Lately I’ve been working on an 8080 emulator in Swift. The process of having to take a binary apart and figure out which byte is associated with which instruction has gotten me interested in programs and how they work under the hood.
Instead of doing some private research and calling it a day, I wanted to try and put things together into one place.
What Are Binaries?
A binary is nothing more than an executable chunk of data arranged in a certain way. In fact, everything on a computer is a chunk of data. Images, music, movies – these are all just sets of ones and zeros arranged in such a way that they can produce some meaningful output when interpreted in a certain way.
Understanding Binaries
As mentioned, a binary is just data. Nothing but a long series of ones and zeros, the same as everything else on a hard disk. Here’s the trick, though: ones and zeros can mean different things based on how you interpret them.
Take the following series of bits: 0100 0001 0100 0010. A byte is 8 bits, so we’re looking at two bytes. If you were to consult a hex editor, it would take each nibble (half a byte, or 4 binary digits) and display it as a hex digit (a single hex digit is 4 bits). It would tell you that this particular string represents 4142. It’s not wrong – this string is definitely 4142 in hexadecimal… but it can mean something entirely different depending on who you ask.
A text editor would take each byte and figure out which character that should be. By consulting an ASCII table, we see that 41 in hex is A, and 42 is B. So a text editor’s verdict would be that this particular binary string represents AB. Just like a hex editor tells you that its understanding of the string is 4142, the text editor is also correct.

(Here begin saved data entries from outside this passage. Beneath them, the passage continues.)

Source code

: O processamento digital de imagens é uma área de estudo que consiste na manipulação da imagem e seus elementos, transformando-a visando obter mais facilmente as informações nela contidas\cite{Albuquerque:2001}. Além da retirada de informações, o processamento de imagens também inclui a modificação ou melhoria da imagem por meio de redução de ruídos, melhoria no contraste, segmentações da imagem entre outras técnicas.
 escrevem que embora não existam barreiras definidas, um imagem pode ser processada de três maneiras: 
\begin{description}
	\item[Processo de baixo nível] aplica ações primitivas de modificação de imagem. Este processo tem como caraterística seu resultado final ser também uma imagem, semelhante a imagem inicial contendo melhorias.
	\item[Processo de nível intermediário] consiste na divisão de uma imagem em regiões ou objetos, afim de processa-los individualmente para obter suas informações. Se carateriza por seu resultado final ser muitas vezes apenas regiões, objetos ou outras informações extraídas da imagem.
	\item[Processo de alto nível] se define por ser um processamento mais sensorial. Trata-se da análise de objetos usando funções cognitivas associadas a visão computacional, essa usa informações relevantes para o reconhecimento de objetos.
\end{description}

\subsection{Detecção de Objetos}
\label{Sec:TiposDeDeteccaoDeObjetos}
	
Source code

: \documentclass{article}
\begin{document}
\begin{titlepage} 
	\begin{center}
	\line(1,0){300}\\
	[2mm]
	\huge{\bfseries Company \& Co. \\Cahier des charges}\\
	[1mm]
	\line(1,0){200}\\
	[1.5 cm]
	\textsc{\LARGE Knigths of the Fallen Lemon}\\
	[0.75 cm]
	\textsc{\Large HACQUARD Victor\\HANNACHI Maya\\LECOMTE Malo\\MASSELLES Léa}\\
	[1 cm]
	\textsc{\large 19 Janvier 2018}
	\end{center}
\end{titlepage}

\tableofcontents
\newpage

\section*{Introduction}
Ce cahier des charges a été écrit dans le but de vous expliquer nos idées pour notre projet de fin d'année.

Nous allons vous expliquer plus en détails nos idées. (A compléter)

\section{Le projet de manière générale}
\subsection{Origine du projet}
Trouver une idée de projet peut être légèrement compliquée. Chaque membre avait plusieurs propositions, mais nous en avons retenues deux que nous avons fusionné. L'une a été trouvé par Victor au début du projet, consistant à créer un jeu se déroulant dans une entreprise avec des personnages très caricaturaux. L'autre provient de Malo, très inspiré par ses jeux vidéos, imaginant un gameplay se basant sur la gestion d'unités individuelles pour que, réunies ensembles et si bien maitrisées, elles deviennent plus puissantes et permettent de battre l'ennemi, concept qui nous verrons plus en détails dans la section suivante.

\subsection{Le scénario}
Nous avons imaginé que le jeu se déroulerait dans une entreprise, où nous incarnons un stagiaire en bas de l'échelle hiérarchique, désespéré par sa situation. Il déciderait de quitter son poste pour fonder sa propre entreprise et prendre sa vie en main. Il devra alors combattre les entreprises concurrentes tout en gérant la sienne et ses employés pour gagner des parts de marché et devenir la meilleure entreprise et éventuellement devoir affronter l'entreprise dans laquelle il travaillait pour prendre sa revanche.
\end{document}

It’s all a matter of interpretation.
If the data wasn’t intended to be human-readable, the result will be mostly garbled. You’ve probably tried to open up a program in a text editor before and seen this yourself.
So, we know about the hex editor’s opinion, as well as the text editor’s. But what would a CPU think? Now things are getting interesting. Before we delve down that rabbit hole, let’s build a binary of our very own.
Building Our Own Binary
With the following source code, and a bit of help from a compiler, we can produce a binary which can then be executed by our computer.
The command I used was
gcc -fno-stack-protector -D_FORTIFY_SOURCE=0 -g -o hello_world hello_world.c, which asks gcc to produce a binary namedhello_worldfrom thehello_world.csource file. The extra arguments just make the output a little easier to deal with.
Alright, we’ve got our binary! Take it for a spin with ./hello_world. The output probably won’t surprise you.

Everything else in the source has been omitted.